That is so rude and childish what they said to you. They ' re the ones who should " be careful what you say" . It might just come true. Their lives are obviosly so dull!!!

Reply to Red
Posted by: Liza | 2010-02-01

I' m not different on the outside to most people, but inside I' m VERY different. A lot of people don' t know what to do when confronted with differentness and try to laugh it off instead. Sometimes they don' t even want to be mean, they just don' t know what to do and nastiness somehow crops up.

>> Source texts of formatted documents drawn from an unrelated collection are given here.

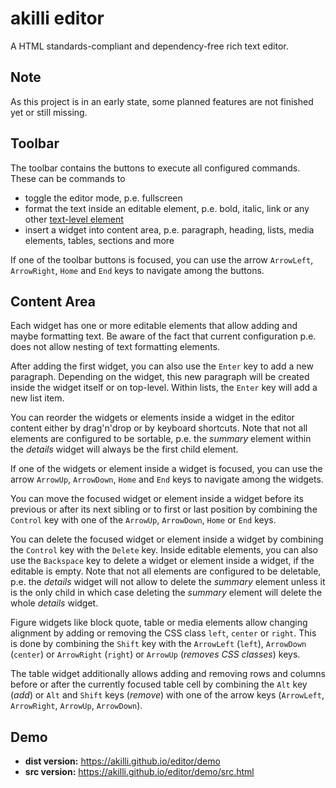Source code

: # akilli editor

A HTML standards-compliant and dependency-free rich text editor.

## Note

As this project is in an early state, some planned features are not finished yet or still missing.

## Toolbar

The toolbar contains the buttons to execute all configured commands. These can be commands to

- toggle the editor mode, p.e. fullscreen
- format the text inside an editable element, p.e. bold, italic, link or any other [text-level element](https://html.spec.whatwg.org/multipage/text-level-semantics.html)
- insert a widget into content area, p.e. paragraph, heading, lists, media elements, tables, sections and more 

If one of the toolbar buttons is focused, you can use the arrow `ArrowLeft`, `ArrowRight`, `Home` and `End` keys to navigate among the buttons.

## Content Area

Each widget has one or more editable elements that allow adding and maybe formatting text. Be aware of the fact that current configuration p.e. does not allow nesting of text formatting elements.

After adding the first widget, you can also use the `Enter` key to add a new paragraph. Depending on the widget, this new paragraph will be created inside the widget itself or on top-level. Within lists, the `Enter` key will add a new list item.

You can reorder the widgets or elements inside a widget in the editor content either by drag'n'drop or by keyboard shortcuts. Note that not all elements are configured to be sortable, p.e. the *summary* element within the *details* widget will always be the first child element.

If one of the widgets or element inside a widget is focused, you can use the arrow `ArrowUp`, `ArrowDown`, `Home` and `End` keys to navigate among the widgets.

You can move the focused widget or element inside a widget before its previous or after its next sibling or to first or last position by combining the `Control` key with one of the `ArrowUp`, `ArrowDown`, `Home` or `End` keys.

You can delete the focused widget or element inside a widget by combining the `Control` key with the `Delete` key. Inside editable elements, you can also use the `Backspace` key to delete a widget or element inside a widget, if the editable is empty. Note that not all elements are configured to be deletable, p.e. the *details* widget will not allow to delete the *summary* element unless it is the only child in which case deleting the *summary* element will delete the whole *details* widget.

Figure widgets like block quote, table or media elements allow changing alignment by adding or removing the CSS class `left`, `center` or `right`. This is done by combining the `Shift` key with the `ArrowLeft` (`left`), `ArrowDown` (`center`) or `ArrowRight` (`right`) or `ArrowUp` (*removes CSS classes*) keys.

The table widget additionally allows adding and removing rows and columns before or after the currently focused table cell by combining the `Alt` key (*add*) or `Alt` and `Shift` keys (*remove*) with one of the arrow keys (`ArrowLeft`, `ArrowRight`, `ArrowUp`, `ArrowDown`).

## Demo

- **dist version:** https://akilli.github.io/editor/demo
- **src version:** https://akilli.github.io/editor/demo/src.html
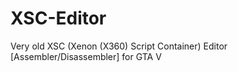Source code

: # XSC-Editor
Very old XSC (Xenon (X360) Script Container) Editor [Assembler/Disassembler] for GTA V
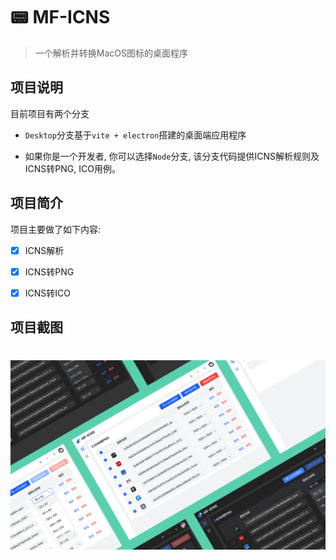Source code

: # 📟 MF-ICNS

> 一个解析并转换MacOS图标的桌面程序

## 项目说明

目前项目有两个分支

- `Desktop`分支基于`vite + electron`搭建的桌面端应用程序

- 如果你是一个开发者, 你可以选择`Node`分支, 该分支代码提供ICNS解析规则及ICNS转PNG, ICO用例。

## 项目简介

项目主要做了如下内容:

- [x] ICNS解析

- [x] ICNS转PNG

- [x] ICNS转ICO

## 项目截图

<h1 align="center">
  <img src="https://raw.githubusercontent.com/fengtianxi001/MF-ICNS/desktop/screenshot/cover.png" title="Smiley Sans">
</h1>

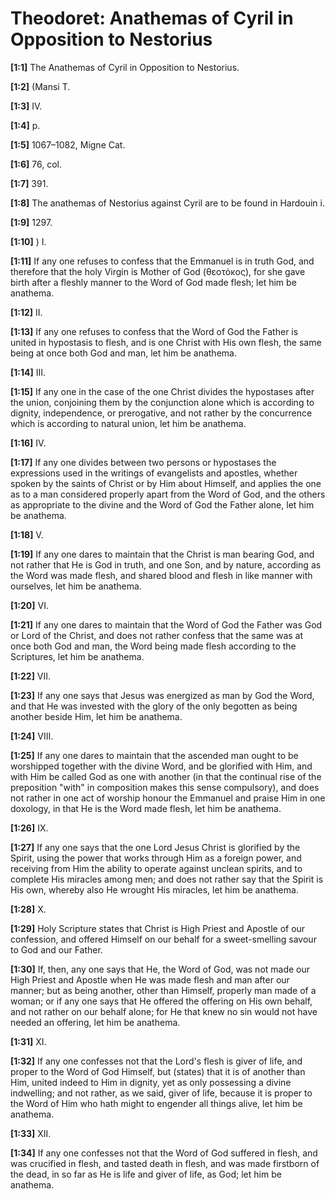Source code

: # Theodoret: Anathemas of Cyril in Opposition to Nestorius

**[1:1]** The Anathemas of Cyril in Opposition to Nestorius.

**[1:2]** (Mansi T.

**[1:3]** IV.

**[1:4]** p.

**[1:5]** 1067–1082, Migne Cat.

**[1:6]** 76, col.

**[1:7]** 391.

**[1:8]** The anathemas of Nestorius against Cyril are to be found in Hardouin i.

**[1:9]** 1297.

**[1:10]** )  I.

**[1:11]** If any one refuses to confess that the Emmanuel is in truth God, and therefore that the holy Virgin is Mother of God (θεοτόκος), for she gave birth after a fleshly manner to the Word of God made flesh; let him be anathema.

**[1:12]** II.

**[1:13]** If any one refuses to confess that the Word of God the Father is united in hypostasis to flesh, and is one Christ with His own flesh, the same being at once both God and man, let him be anathema.

**[1:14]** III.

**[1:15]** If any one in the case of the one Christ divides the hypostases after the union, conjoining them by the conjunction alone which is according to dignity, independence, or prerogative, and not rather by the concurrence which is according to natural union, let him be anathema.

**[1:16]** IV.

**[1:17]** If any one divides between two persons or hypostases the expressions used in the writings of evangelists and apostles, whether spoken by the saints of Christ or by Him about Himself, and applies the one as to a man considered properly apart from the Word of God, and the others as appropriate to the divine and the Word of God the Father alone, let him be anathema.

**[1:18]** V.

**[1:19]** If any one dares to maintain that the Christ is man bearing God, and not rather that He is God in truth, and one Son, and by nature, according as the Word was made flesh, and shared blood and flesh in like manner with ourselves, let him be anathema.

**[1:20]** VI.

**[1:21]** If any one dares to maintain that the Word of God the Father was God or Lord of the Christ, and does not rather confess that the same was at once both God and man, the Word being made flesh according to the Scriptures, let him be anathema.

**[1:22]** VII.

**[1:23]** If any one says that Jesus was energized as man by God the Word, and that He was invested with the glory of the only begotten as being another beside Him, let him be anathema.

**[1:24]** VIII.

**[1:25]** If any one dares to maintain that the ascended man ought to be worshipped together with the divine Word, and be glorified with Him, and with Him be called God as one with another (in that the continual rise of the preposition "with" in composition makes this sense compulsory), and does not rather in one act of worship honour the Emmanuel and praise Him in one doxology, in that He is the Word made flesh, let him be anathema.

**[1:26]** IX.

**[1:27]** If any one says that the one Lord Jesus Christ is glorified by the Spirit, using the power that works through Him as a foreign power, and receiving from Him the ability to operate against unclean spirits, and to complete His miracles among men; and does not rather say that the Spirit is His own, whereby also He wrought His miracles, let him be anathema.

**[1:28]** X.

**[1:29]** Holy Scripture states that Christ is High Priest and Apostle of our confession, and offered Himself on our behalf for a sweet-smelling savour to God and our Father.

**[1:30]** If, then, any one says that He, the Word of God, was not made our High Priest and Apostle when He was made flesh and man after our manner; but as being another, other than Himself, properly man made of a woman; or if any one says that He offered the offering on His own behalf, and not rather on our behalf alone; for He that knew no sin would not have needed an offering, let him be anathema.

**[1:31]** XI.

**[1:32]** If any one confesses not that the Lord's flesh is giver of life, and proper to the Word of God Himself, but (states) that it is of another than Him, united indeed to Him in dignity, yet as only possessing a divine indwelling; and not rather, as we said, giver of life, because it is proper to the Word of Him who hath might to engender all things alive, let him be anathema.

**[1:33]** XII.

**[1:34]** If any one confesses not that the Word of God suffered in flesh, and was crucified in flesh, and tasted death in flesh, and was made firstborn of the dead, in so far as He is life and giver of life, as God; let him be anathema.

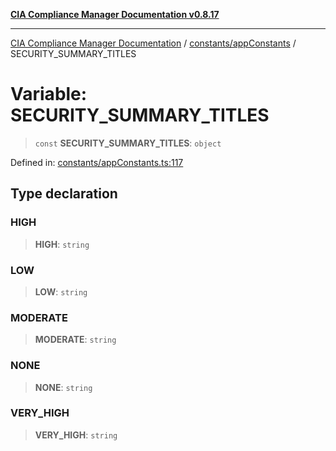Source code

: [**CIA Compliance Manager Documentation v0.8.17**](../../../README.md)

***

[CIA Compliance Manager Documentation](../../../modules.md) / [constants/appConstants](../README.md) / SECURITY\_SUMMARY\_TITLES

# Variable: SECURITY\_SUMMARY\_TITLES

> `const` **SECURITY\_SUMMARY\_TITLES**: `object`

Defined in: [constants/appConstants.ts:117](https://github.com/Hack23/cia-compliance-manager/blob/6a2219920f4c187f7eafa3e355e36b35c9c19248/src/constants/appConstants.ts#L117)

## Type declaration

### HIGH

> **HIGH**: `string`

### LOW

> **LOW**: `string`

### MODERATE

> **MODERATE**: `string`

### NONE

> **NONE**: `string`

### VERY\_HIGH

> **VERY\_HIGH**: `string`
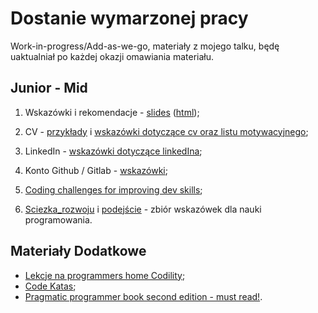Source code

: # Dostanie wymarzonej pracy

Work-in-progress/Add-as-we-go, materiały z mojego talku, będę uaktualniał po każdej okazji omawiania materiału.

## Junior - Mid

1. Wskazówki i rekomendacje - [slides](slides/index.pdf) ([html](slides/));

2. CV - [przykłady](cv/) i [wskazówki dotyczące cv oraz listu motywacyjnego](cv/wskazowki.md);

3. LinkedIn - [wskazówki dotyczące linkedIna](linkedIn);

4. Konto Github / Gitlab - [wskazówki](github/README.md);

5. [Coding challenges for improving dev skills](https://github.com/wojciech11/cracking_coding_challenges);

6. [Sciezka_rozwoju](sciezka_rozwoju/) i [podejście](misc/notes.md) - zbiór wskazówek dla nauki programowania.

## Materiały Dodatkowe

- [Lekcje na programmers home Codility](https://app.codility.com/programmers/lessons/1-iterations/);
- [Code Katas](http://codekata.com);
- [Pragmatic programmer book second edition - must read!](https://www.amazon.com/Pragmatic-Programmer-journey-mastery-Anniversary-dp-0135957052/dp/0135957052).
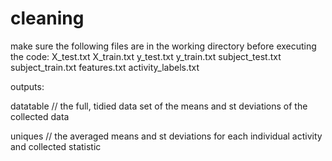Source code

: # cleaning
make sure the following files are in the working directory before executing the code:
X_test.txt
X_train.txt
y_test.txt
y_train.txt
subject_test.txt
subject_train.txt
features.txt
activity_labels.txt

outputs:

datatable // the full, tidied data set of the means and st deviations of the collected data

uniques // the averaged means and st deviations for each individual activity and collected statistic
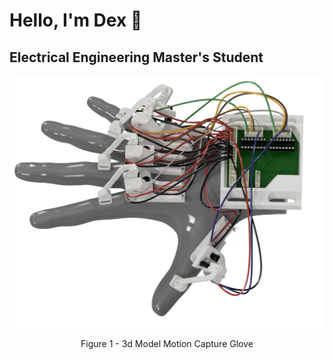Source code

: <div aligh="left">
   <h1 align="left">Hello, I'm Dex 🤙</h1>
   <h2 align="left">Electrical Engineering Master's Student</h2>
</div>

<p align="center">
  <img src="https://raw.githubusercontent.com/Dexray200/Dexray200/master/HandRender.png" width="550"/>
</p>
<div align="center">
  Figure 1 - 3d Model Motion Capture Glove
</div>


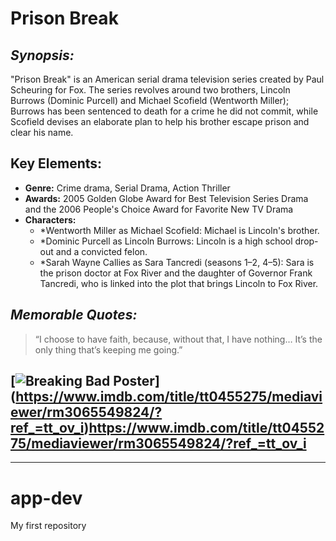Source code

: # **Prison Break**

## *Synopsis:*
"Prison Break" is an American serial drama television series created by Paul Scheuring for Fox. The series revolves around two brothers, Lincoln Burrows (Dominic Purcell) and Michael Scofield (Wentworth Miller); Burrows has been sentenced to death for a crime he did not commit, while Scofield devises an elaborate plan to help his brother escape prison and clear his name. 

## **Key Elements:**
- **Genre:** Crime drama, Serial Drama, Action Thriller
- **Awards:** 2005 Golden Globe Award for Best Television Series Drama and the 2006 People's Choice Award for Favorite New TV Drama
- **Characters:**
  - *Wentworth Miller as Michael Scofield: Michael is Lincoln's brother.
  - *Dominic Purcell as Lincoln Burrows: Lincoln is a high school drop-out and a convicted felon.
  - *Sarah Wayne Callies as Sara Tancredi (seasons 1–2, 4–5): Sara is the prison doctor at Fox River and the daughter of Governor Frank Tancredi, who is linked into the plot that brings Lincoln to Fox River.


## ***Memorable Quotes:***
> “I choose to have faith, because, without that, I have nothing… It’s the only thing that’s keeping me going.”



## **[![[Breaking Bad Poster](image-link)](https://www.imdb.com/title/tt0903747/mediaviewer/rm3116305665/?ref_=tt_ov_i)](https://www.imdb.com/title/tt0455275/mediaviewer/rm3065549824/?ref_=tt_ov_i)https://www.imdb.com/title/tt0455275/mediaviewer/rm3065549824/?ref_=tt_ov_i**

---

# app-dev
My first repository
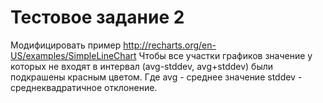 # Тестовое задание 2

Модифицировать пример http://recharts.org/en-US/examples/SimpleLineChart
Чтобы все участки графиков значение y которых не входят в интервал (avg-stddev, avg+stddev) были подкрашены красным цветом.
Где avg - среднее значение
stddev - среднеквадратичное отклонение.
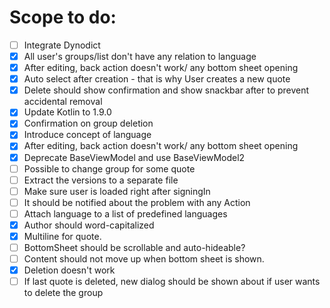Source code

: # Scope to do:

- [ ] Integrate Dynodict
- [x] All user's groups/list don't have any relation to language
- [x] After editing, back action doesn't work/ any bottom sheet opening
- [x] Auto select after creation - that is why User creates a new quote
- [x] Delete should show confirmation and show snackbar after to prevent accidental removal
- [x] Update Kotlin to 1.9.0
- [x] Confirmation on group deletion
- [x] Introduce concept of language
- [x] After editing, back action doesn't work/ any bottom sheet opening
- [x] Deprecate BaseViewModel and use BaseViewModel2
- [ ] Possible to change group for some quote
- [ ] Extract the versions to a separate file
- [ ] Make sure user is loaded right after signingIn
- [ ] It should be notified about the problem with any Action
- [ ] Attach language to a list of predefined languages
- [x] Author should word-capitalized
- [x] Multiline for quote.
- [ ] BottomSheet should be scrollable and auto-hideable?
- [ ] Content should not move up when bottom sheet is shown.
- [x] Deletion doesn't work
- [ ] If last quote is deleted, new dialog should be shown about if user wants to delete the group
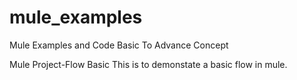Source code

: # mule_examples
Mule Examples and Code Basic To Advance Concept

Mule Project-Flow Basic
This is to demonstate a basic flow in mule.
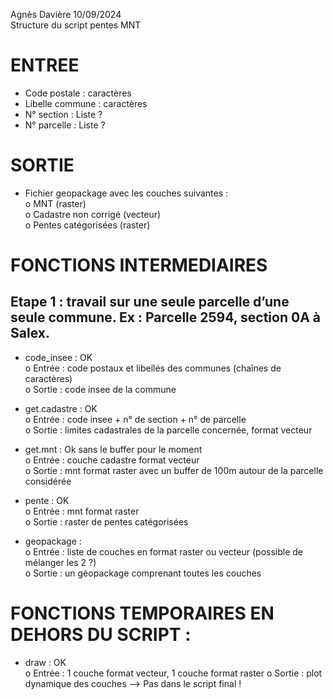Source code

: Agnès Davière 10/09/2024  
Structure du script pentes MNT

# ENTREE
-	Code postale  : caractères  
-	Libelle commune : caractères  
-	N° section : Liste ?  
-	N° parcelle : Liste ?  
  
# SORTIE
-	Fichier geopackage avec les couches suivantes :  
  o	MNT (raster)  
 	o	Cadastre non corrigé (vecteur)  
 	o	Pentes catégorisées (raster)  

# FONCTIONS INTERMEDIAIRES
## Etape 1 : travail sur une seule parcelle d’une seule commune. Ex : Parcelle 2594, section 0A à Salex. 
-	code_insee : OK  
  o	Entrée : code postaux et libellés des communes (chaînes de caractères)  
 	o	Sortie : code insee de la commune  

-	get.cadastre : OK  
  o	Entrée : code insee + n° de section + n° de parcelle  
 	o	Sortie : limites cadastrales de la parcelle concernée, format vecteur  

-	get.mnt : Ok sans le buffer pour le moment  
  o	Entrée : couche cadastre format vecteur  
 	o	Sortie : mnt format raster avec un buffer de 100m autour de la parcelle considérée  
 	
-	pente :  OK  
  o	Entrée : mnt format raster  
 	o	Sortie : raster de pentes catégorisées  

-	geopackage :  
  o	Entrée : liste de couches en format raster ou vecteur (possible de mélanger les 2 ?)  
 	o	Sortie : un géopackage comprenant toutes les couches   

# FONCTIONS TEMPORAIRES EN DEHORS DU SCRIPT :
-	draw :  OK  
  o	Entrée : 1 couche format vecteur, 1 couche format raster
 	o	Sortie : plot dynamique des couches 
--> Pas dans le script final !  


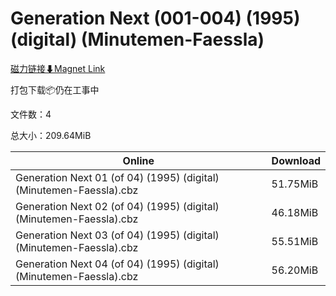 # Generation Next (001-004) (1995) (digital) (Minutemen-Faessla)

[磁力链接⬇Magnet Link](magnet:?xt=urn:btih:7aab4dea5ec8e9d1984ad88468c1fa691321f914&dn=Generation%20Next%20%28001-004%29%20%281995%29%20%28digital%29%20%28Minutemen-Faessla%29)

打包下载📦仍在工事中

文件数：4

总大小：209.64MiB

Online | Download
--- | ---
Generation Next 01 (of 04) (1995) (digital) (Minutemen-Faessla).cbz | 51.75MiB
Generation Next 02 (of 04) (1995) (digital) (Minutemen-Faessla).cbz | 46.18MiB
Generation Next 03 (of 04) (1995) (digital) (Minutemen-Faessla).cbz | 55.51MiB
Generation Next 04 (of 04) (1995) (digital) (Minutemen-Faessla).cbz | 56.20MiB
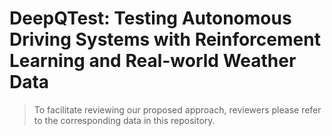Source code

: # DeepQTest: Testing Autonomous Driving Systems with Reinforcement Learning and Real-world Weather Data

> To facilitate reviewing our proposed approach, reviewers please refer to the corresponding data in this repository.<br/>
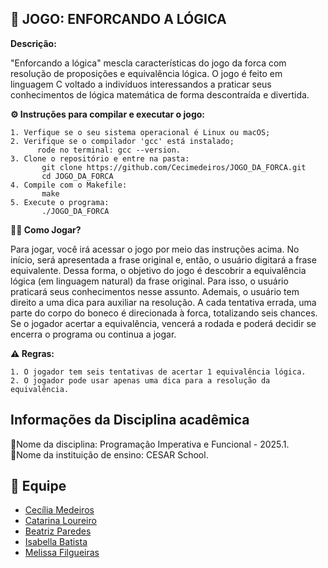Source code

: ## 🩻 JOGO: ENFORCANDO A LÓGICA

**Descrição:**

 "Enforcando a lógica" mescla características do jogo da forca com resolução de proposições e equivalência lógica. O jogo é feito em linguagem C voltado a indivíduos interessandos a praticar seus conhecimentos de lógica matemática de forma descontraída e divertida.

**⚙️ Instruções para compilar e executar o jogo:**

    1. Verfique se o seu sistema operacional é Linux ou macOS;
    2. Verifique se o compilador 'gcc' está instalado;
          rode no terminal: gcc --version.
    3. Clone o repositório e entre na pasta:
           git clone https://github.com/Cecimedeiros/JOGO_DA_FORCA.git
           cd JOGO_DA_FORCA
    4. Compile com o Makefile:
           make
    5. Execute o programa:
           ./JOGO_DA_FORCA

**👩‍💻 Como Jogar?**

  Para jogar, você irá acessar o jogo por meio das instruções acima. No início, será apresentada a frase original e, então, o usuário digitará a frase equivalente. Dessa forma, o objetivo do jogo é descobrir a equivalência lógica (em linguagem natural) da frase original. Para isso, o usuário praticará seus conhecimentos nesse assunto. 
  Ademais, o usuário tem direito a uma dica para auxiliar na resolução. A cada tentativa errada, uma parte do corpo do boneco é direcionada à forca, totalizando seis chances. Se o jogador acertar a equivalência, vencerá a rodada e poderá decidir se encerra o programa ou continua a jogar.

**⚠️ Regras:**

    1. O jogador tem seis tentativas de acertar 1 equivalência lógica.
    2. O jogador pode usar apenas uma dica para a resolução da equivalência.
            
## Informações da Disciplina acadêmica

🔹Nome da disciplina: Programação Imperativa e Funcional - 2025.1.\
🔹Nome da instituição de ensino: CESAR School.

## 👥 Equipe
- [Cecília Medeiros](https://github.com/Cecimedeiros)
- [Catarina Loureiro](https://github.com/Catarina-loureiro)
- [Beatriz Paredes](https://github.com/BeatrizParedes)
- [Isabella Batista](https://github.com/BatistaIsabella)
- [Melissa Filgueiras](https://github.com/mweliss)

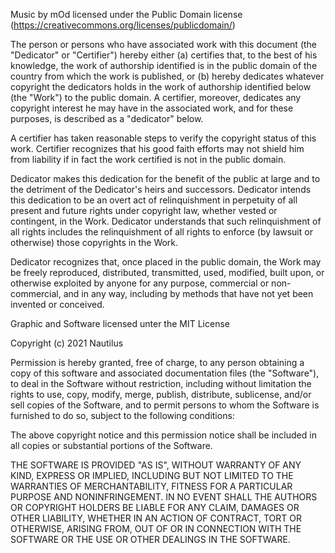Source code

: Music by mOd licensed under the Public Domain license (https://creativecommons.org/licenses/publicdomain/)

The person or persons who have associated work with this document (the "Dedicator" or "Certifier") hereby
either (a) certifies that, to the best of his knowledge, the work of authorship identified is in the public
domain of the country from which the work is published, or (b) hereby dedicates whatever copyright the
dedicators holds in the work of authorship identified below (the "Work") to the public domain.
A certifier, moreover, dedicates any copyright interest he may have in the associated work, and for these
purposes, is described as a "dedicator" below.

A certifier has taken reasonable steps to verify the copyright status of this work. Certifier recognizes
that his good faith efforts may not shield him from liability if in fact the work certified is not in the
public domain.

Dedicator makes this dedication for the benefit of the public at large and to the detriment of the Dedicator's
heirs and successors. Dedicator intends this dedication to be an overt act of relinquishment in perpetuity of
all present and future rights under copyright law, whether vested or contingent, in the Work. Dedicator
understands that such relinquishment of all rights includes the relinquishment of all rights to enforce (by
lawsuit or otherwise) those copyrights in the Work.

Dedicator recognizes that, once placed in the public domain, the Work may be freely reproduced, distributed,
transmitted, used, modified, built upon, or otherwise exploited by anyone for any purpose, commercial or
non-commercial, and in any way, including by methods that have not yet been invented or conceived.


Graphic and Software licensed unter the MIT License

Copyright (c) 2021 Nautilus

Permission is hereby granted, free of charge, to any person obtaining a copy
of this software and associated documentation files (the "Software"), to deal
in the Software without restriction, including without limitation the rights
to use, copy, modify, merge, publish, distribute, sublicense, and/or sell
copies of the Software, and to permit persons to whom the Software is
furnished to do so, subject to the following conditions:

The above copyright notice and this permission notice shall be included in all
copies or substantial portions of the Software.

THE SOFTWARE IS PROVIDED "AS IS", WITHOUT WARRANTY OF ANY KIND, EXPRESS OR
IMPLIED, INCLUDING BUT NOT LIMITED TO THE WARRANTIES OF MERCHANTABILITY,
FITNESS FOR A PARTICULAR PURPOSE AND NONINFRINGEMENT. IN NO EVENT SHALL THE
AUTHORS OR COPYRIGHT HOLDERS BE LIABLE FOR ANY CLAIM, DAMAGES OR OTHER
LIABILITY, WHETHER IN AN ACTION OF CONTRACT, TORT OR OTHERWISE, ARISING FROM,
OUT OF OR IN CONNECTION WITH THE SOFTWARE OR THE USE OR OTHER DEALINGS IN THE
SOFTWARE.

I sometimes have difficulty working with others because my short-term memory is VERY bad. I cannot remember things that they' ve said to me the previous day - unless I wrote it down, which I try to do but it isn' t always possible. And then there are the times where I' ve told someone something, but the next day I forget that I said it to them, and say it to them again - I frequently get funny looks when things like this happen. My friends and boss accept me for who I am - and even get into the habit of reminding me of stuff I' ve said or done or meant to do. But there are those who' re nasty and ask me whether I' m stupid to forget what I' ve said the previous day. Yes, sometimes I do feel stupid, but no-one can think as fast and type as fast as what I can and somehow I get the same amount of work done as others in my team even with my handicap.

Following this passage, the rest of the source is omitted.